**What to work on**
Please count the lines in the data below that hold "version" and answer with the number by itself.
Materials provided Start Marker
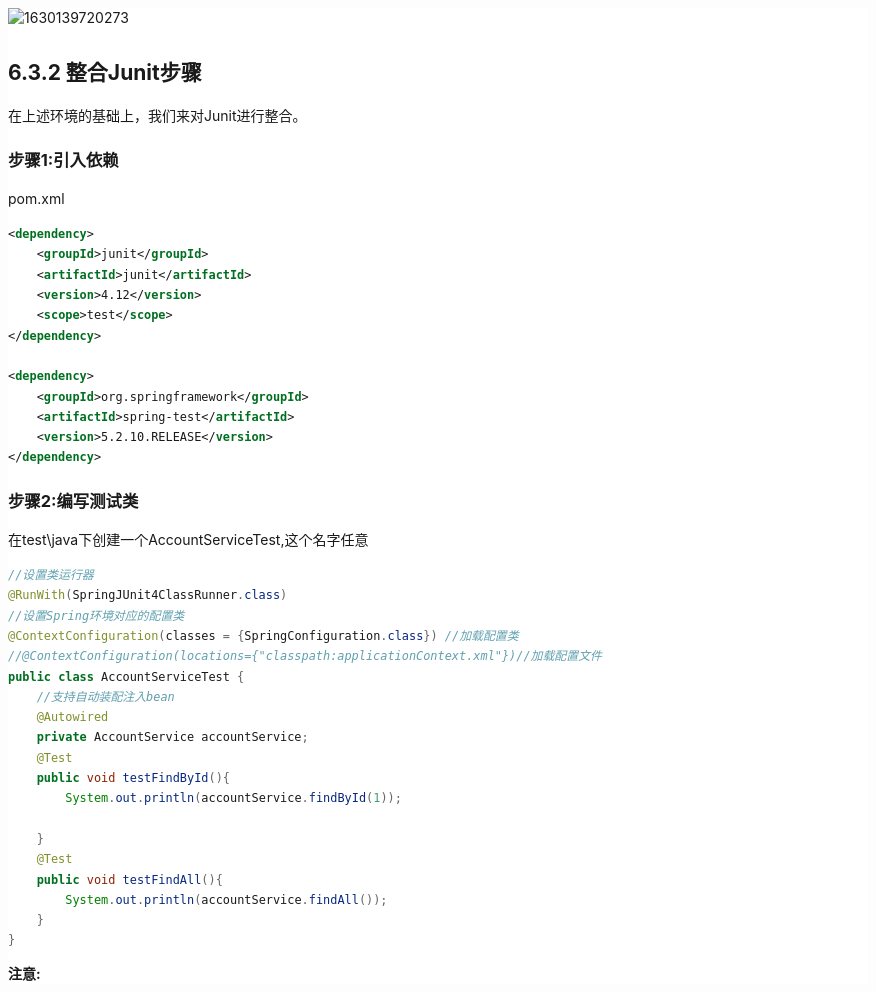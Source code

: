![1630139720273](https://cdn.jsdelivr.net/npm/ssm-kuang-jia/assets/1630139720273.png)

## 6.3.2 整合Junit步骤

在上述环境的基础上，我们来对Junit进行整合。

### 步骤1:引入依赖

pom.xml

```xml
<dependency>
    <groupId>junit</groupId>
    <artifactId>junit</artifactId>
    <version>4.12</version>
    <scope>test</scope>
</dependency>

<dependency>
    <groupId>org.springframework</groupId>
    <artifactId>spring-test</artifactId>
    <version>5.2.10.RELEASE</version>
</dependency>
```

### 步骤2:编写测试类

在test\java下创建一个AccountServiceTest,这个名字任意

```java
//设置类运行器
@RunWith(SpringJUnit4ClassRunner.class)
//设置Spring环境对应的配置类
@ContextConfiguration(classes = {SpringConfiguration.class}) //加载配置类
//@ContextConfiguration(locations={"classpath:applicationContext.xml"})//加载配置文件
public class AccountServiceTest {
    //支持自动装配注入bean
    @Autowired
    private AccountService accountService;
    @Test
    public void testFindById(){
        System.out.println(accountService.findById(1));

    }
    @Test
    public void testFindAll(){
        System.out.println(accountService.findAll());
    }
}
```

**注意:**
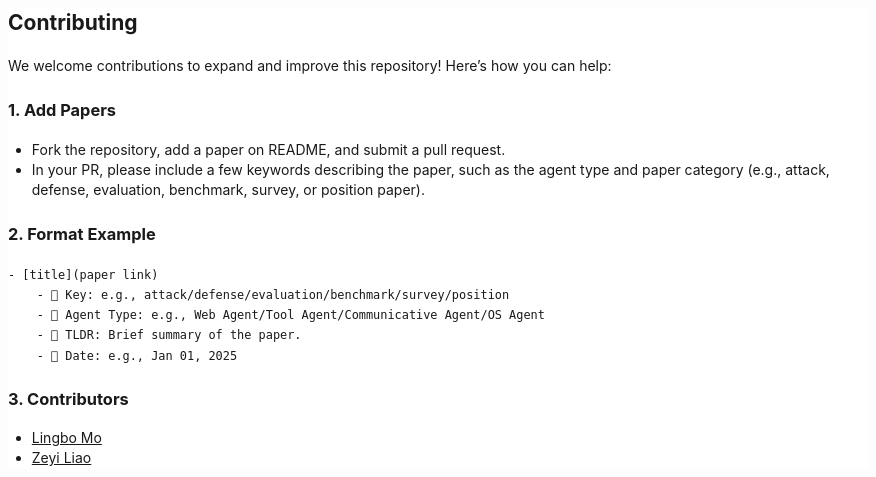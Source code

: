 
## Contributing
We welcome contributions to expand and improve this repository! Here’s how you can help:

### 1. Add Papers

- Fork the repository, add a paper on README, and submit a pull request.
- In your PR, please include a few keywords describing the paper, such as the agent type and paper category (e.g., attack, defense, evaluation, benchmark, survey, or position paper).

### 2. Format Example

```
- [title](paper link)
    - 🔑 Key: e.g., attack/defense/evaluation/benchmark/survey/position
    - 🤖 Agent Type: e.g., Web Agent/Tool Agent/Communicative Agent/OS Agent
    - 📖 TLDR: Brief summary of the paper.
    - 📅 Date: e.g., Jan 01, 2025
```

### 3. Contributors

- [Lingbo Mo](https://molingbo.github.io/)
- [Zeyi Liao](https://lzy37ld.github.io/)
Materials provided End Marker
**Problem solution**
2